6. Il appartient toutefois à la cour, saisie de l'ensemble du litige par l'effet dévolutif de l'appel, d'examiner les autres moyens soulevés par la SARL KLA Promotions devant la cour et le tribunal administratif de Nantes.
Sur le moyen relatif à l'interprétation administrative de la loi fiscale invoqué devant le tribunal administratif de Nantes :
7. La SARL KLA Promotions se prévaut, sur le fondement des dispositions de l'article L. 80 A du livre des procédures fiscales, du paragraphe 20 de l'instruction BOI-TVA-IMM-10-10-10-40. Toutefois, cette instruction se borne à préciser le champ d'application de la taxe sur la valeur ajoutée en matière immobilière en définissant la notion de " livraisons d'immeubles réalisées par un assujetti en tant que tel ". En l'espèce, il est constant que la vente des terrains en question entrait bien dans le champ de la taxe sur la valeur ajoutée. Le présent litige ne portant que sur la question de savoir si la vente doit être taxée sur le prix total ou sur la marge, la société n'est pas fondée à se prévaloir de cette instruction. La SARL KLA Promotions se prévaut également, toujours sur le fondement des dispositions de l'article L. 80 A du livre des procédures fiscales, des paragraphes 10 et suivants de l'instruction BOI-TVA-IMM-10-20-10. Cependant, cette instruction rappelle bien que l'application du régime de la taxation sur la marge ne s'applique qu'aux terrains à bâtir qui n'avaient pas le caractère d'immeuble bâti au moment de leur acquisition, l'application de ce régime étant conditionnée au fait que l'immeuble ait conservé la même qualification entre l'achat et la revente. Cette instruction ne comporte donc pas de la loi fiscale une interprétation différente de celle dont il a été fait application. Il suit de là que ce moyen ne peut qu'être écarté.

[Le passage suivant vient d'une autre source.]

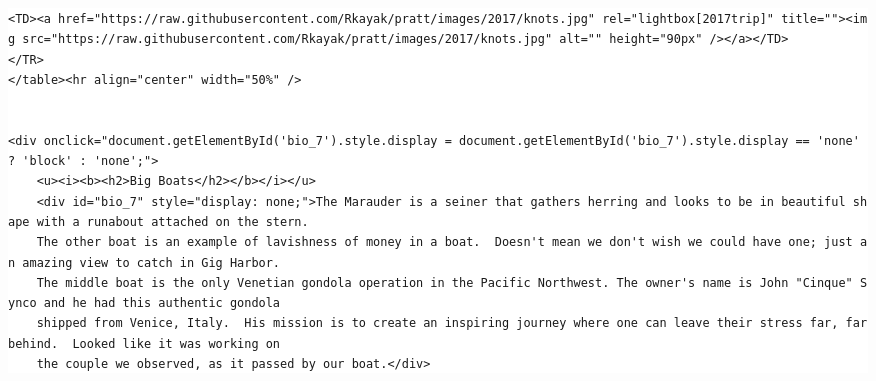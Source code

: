 	<TD><a href="https://raw.githubusercontent.com/Rkayak/pratt/images/2017/knots.jpg" rel="lightbox[2017trip]" title=""><img src="https://raw.githubusercontent.com/Rkayak/pratt/images/2017/knots.jpg" alt="" height="90px" /></a></TD>
	</TR>
	</table><hr align="center" width="50%" />

	
	<div onclick="document.getElementById('bio_7').style.display = document.getElementById('bio_7').style.display == 'none' ? 'block' : 'none';">
		<u><i><b><h2>Big Boats</h2></b></i></u>
		<div id="bio_7" style="display: none;">The Marauder is a seiner that gathers herring and looks to be in beautiful shape with a runabout attached on the stern.  
		The other boat is an example of lavishness of money in a boat.  Doesn't mean we don't wish we could have one; just an amazing view to catch in Gig Harbor.  
		The middle boat is the only Venetian gondola operation in the Pacific Northwest. The owner's name is John "Cinque" Synco and he had this authentic gondola
		shipped from Venice, Italy.  His mission is to create an inspiring journey where one can leave their stress far, far behind.  Looked like it was working on 
		the couple we observed, as it passed by our boat.</div>
</div>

Sur le moyen relatif à la prise en compte de taxe sur la valeur ajoutée acquittée par la société AMB Habitat :
8. La SARL KLA Promotions fait valoir que, pour l'opération de Mauves-sur-Loire, la taxe sur la valeur ajoutée d'un montant de 12 095 euros a été acquittée, pour son compte, par son co-indivisaire, la société AMB Habitat. Toutefois, pour justifier du fait qu'un co-indivisaire est en droit de prendre en charge les déclarations et le versement au Trésor public de la taxe sur la valeur ajoutée collectée pour le compte des autres co-indivisiaires, la société se borne, au soutien de son argumentation, à faire état d'une réponse du représentant de l'administration faite lors d'une réunion du comité fiscal d'organisation administrative du 25 juin 1985 qui ne portait pas sur les opérations de vente d'un bien immobilier, mais sur les opérations de location. Au demeurant, l'administration fiscale a, lors du contrôle de la société AMB Habitat, déduit des rappels notifiés à l'encontre de cette société le trop-versé de 12 095 euros. Dès lors, ce moyen ne peut qu'être écarté.

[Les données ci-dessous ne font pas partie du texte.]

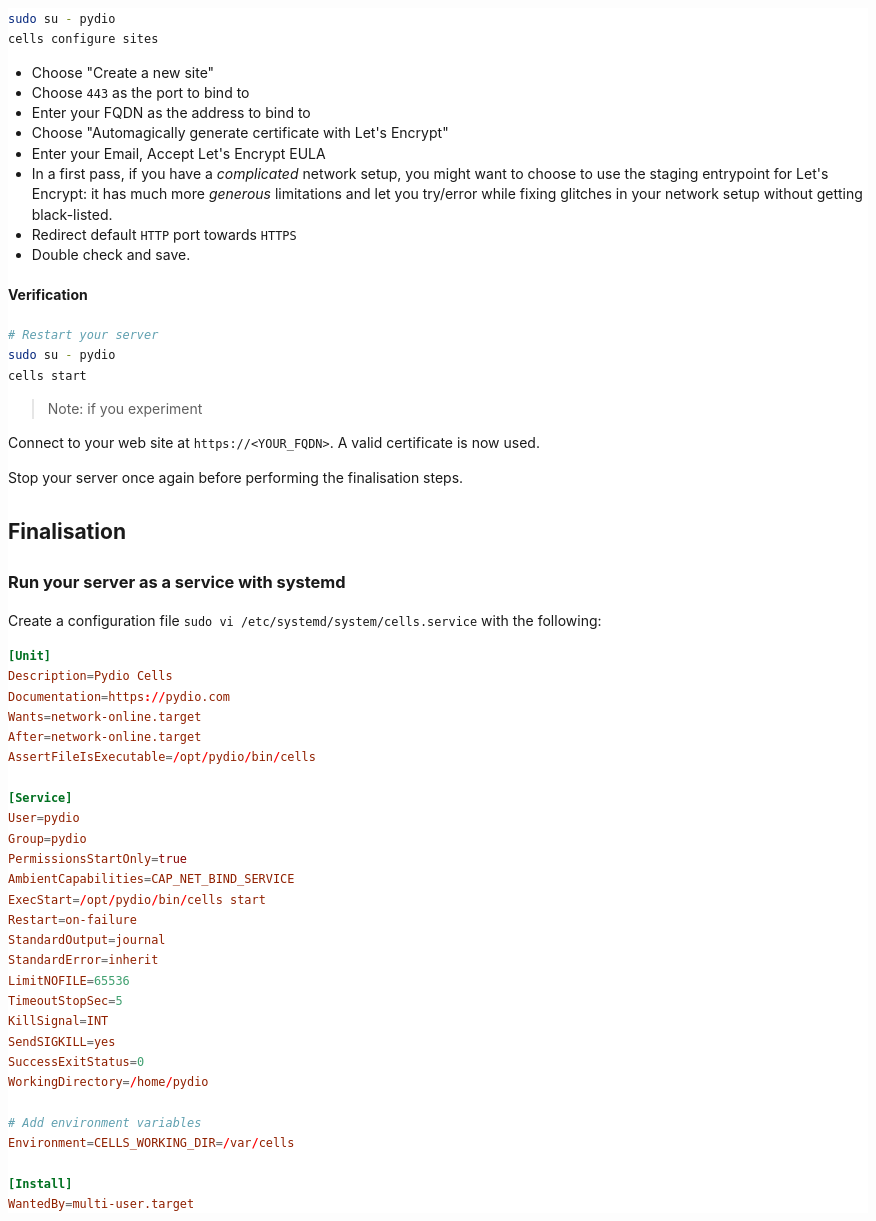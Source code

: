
 ```sh
sudo su - pydio 
cells configure sites
```

- Choose "Create a new site"
- Choose `443` as the port to bind to
- Enter your FQDN as the address to bind to
- Choose "Automagically generate certificate with Let's Encrypt"
- Enter your Email, Accept Let's Encrypt EULA
- In a first pass, if you have a _complicated_ network setup, you might want to choose to use the staging entrypoint for Let's Encrypt: it has much more _generous_ limitations and let you try/error while fixing glitches in your network setup without getting black-listed. 
- Redirect default `HTTP` port towards `HTTPS`
- Double check and save.

#### Verification


```sh
# Restart your server
sudo su - pydio 
cells start
```

> Note: if you experiment

Connect to your web site at `https://<YOUR_FQDN>`. A valid certificate is now used.

Stop your server once again before performing the finalisation steps.

## Finalisation

### Run your server as a service with systemd

Create a configuration file `sudo vi /etc/systemd/system/cells.service` with the following:

```conf
[Unit]
Description=Pydio Cells
Documentation=https://pydio.com
Wants=network-online.target
After=network-online.target
AssertFileIsExecutable=/opt/pydio/bin/cells

[Service]
User=pydio
Group=pydio
PermissionsStartOnly=true
AmbientCapabilities=CAP_NET_BIND_SERVICE
ExecStart=/opt/pydio/bin/cells start
Restart=on-failure
StandardOutput=journal
StandardError=inherit
LimitNOFILE=65536
TimeoutStopSec=5
KillSignal=INT
SendSIGKILL=yes
SuccessExitStatus=0
WorkingDirectory=/home/pydio

# Add environment variables
Environment=CELLS_WORKING_DIR=/var/cells

[Install]
WantedBy=multi-user.target
```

9. Il résulte de tout ce qui précède que le ministre de l'action et des comptes publics est fondé à soutenir que c'est à tort que, par le jugement attaqué, le tribunal administratif de Nantes a prononcé la décharge des rappels de taxe sur la valeur ajoutée auxquels la société a été assujettie au titre de la période du 1er juillet 2011 au 30 novembre 2012 et a mis à la charge de l'Etat une somme de 1 500 euros en application de l'article L. 761-1 du code de justice administrative.

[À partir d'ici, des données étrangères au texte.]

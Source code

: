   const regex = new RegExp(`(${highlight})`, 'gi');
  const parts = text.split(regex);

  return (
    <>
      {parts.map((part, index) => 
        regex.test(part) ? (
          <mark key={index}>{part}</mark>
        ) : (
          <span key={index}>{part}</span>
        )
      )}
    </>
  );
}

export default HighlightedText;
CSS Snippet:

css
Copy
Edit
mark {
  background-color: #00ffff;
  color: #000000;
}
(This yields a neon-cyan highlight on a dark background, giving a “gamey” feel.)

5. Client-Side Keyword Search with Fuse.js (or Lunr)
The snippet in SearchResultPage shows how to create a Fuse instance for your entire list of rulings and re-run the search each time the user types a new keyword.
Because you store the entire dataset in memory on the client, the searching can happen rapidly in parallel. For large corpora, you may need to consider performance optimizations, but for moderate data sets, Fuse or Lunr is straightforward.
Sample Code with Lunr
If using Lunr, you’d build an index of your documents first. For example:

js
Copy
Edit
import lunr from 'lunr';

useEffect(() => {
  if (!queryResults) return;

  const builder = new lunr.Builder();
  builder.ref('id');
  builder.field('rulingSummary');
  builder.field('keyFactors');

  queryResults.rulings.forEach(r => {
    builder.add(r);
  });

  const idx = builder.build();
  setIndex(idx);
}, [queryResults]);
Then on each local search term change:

Sur la demande du ministre de l'action et des comptes publics tendant à ce que soit ordonnée la restitution de la somme de 1 500 euros mise à la charge de l'Etat en première instance :
10. Il résulte des dispositions de l'article L. 11 du code de justice administrative que les décisions des juridictions administratives sont exécutoires. Lorsque le juge d'appel infirme une condamnation prononcée en première instance, sa décision, dont l'expédition notifiée aux parties est revêtue de la formule exécutoire prévue à l'article R. 751-1 du code de justice administrative, permet par elle-même d'obtenir, au besoin d'office, le remboursement de sommes déjà versées en vertu de cette condamnation. Ainsi, l'annulation du jugement attaqué implique nécessairement la restitution de la somme de 1500 euros mise à la charge de l'Etat en première instance. Il n'y a donc pas lieu, dans ces conditions, de faire droit à la demande du ministre de l'action et des comptes publics tendant à ce que soit ordonnée la restitution de cette somme.
Sur les frais liés au litige :
11. L'Etat n'étant pas partie perdante, les dispositions de l'article L. 761-1 du code de justice administrative font obstacle à ce qu'il soit fait droit aux conclusions présentées par la SARL KLA sur ce fondement.
DECIDE :
Article 1er : Les articles 1er et 2 du jugement n° 1602973 du tribunal administratif de Nantes du 6 juillet 2018 sont annulés.
Article 2 : Le rappel de taxe sur la valeur ajoutée d'un montant de 33 949 euros en droits ainsi que les intérêts de retard d'un montant de 4 345 euros sont remis à la charge de la SARL KLA Promotions.
Article 3 : Les conclusions d'appel de la SARL KLA Promotions tendant à l'application de l'article L. 761-1 du code de justice administrative sont rejetées.
Article 4 : Le présent arrêt sera notifié au ministre des comptes publics et à la société à responsabilité limitée SARL KLA Promotions.
Délibéré après l'audience du 10 septembre 2020, à laquelle siégeaient :
- M. Bataille, président de chambre,
- M. Geffray, président assesseur,
- M. B..., premier conseiller.
Lu en audience publique, le 24 septembre 2020.
Le rapporteur,
H. B...Le président,
F. Bataille
La greffière,
E. Haubois
La République mande et ordonne au ministre des comptes publics, en ce qui le concerne, et à tous huissiers de justice à ce requis en ce qui concerne les voies de droit commun contre les parties privées, de pourvoir à l'exécution de la présente décision.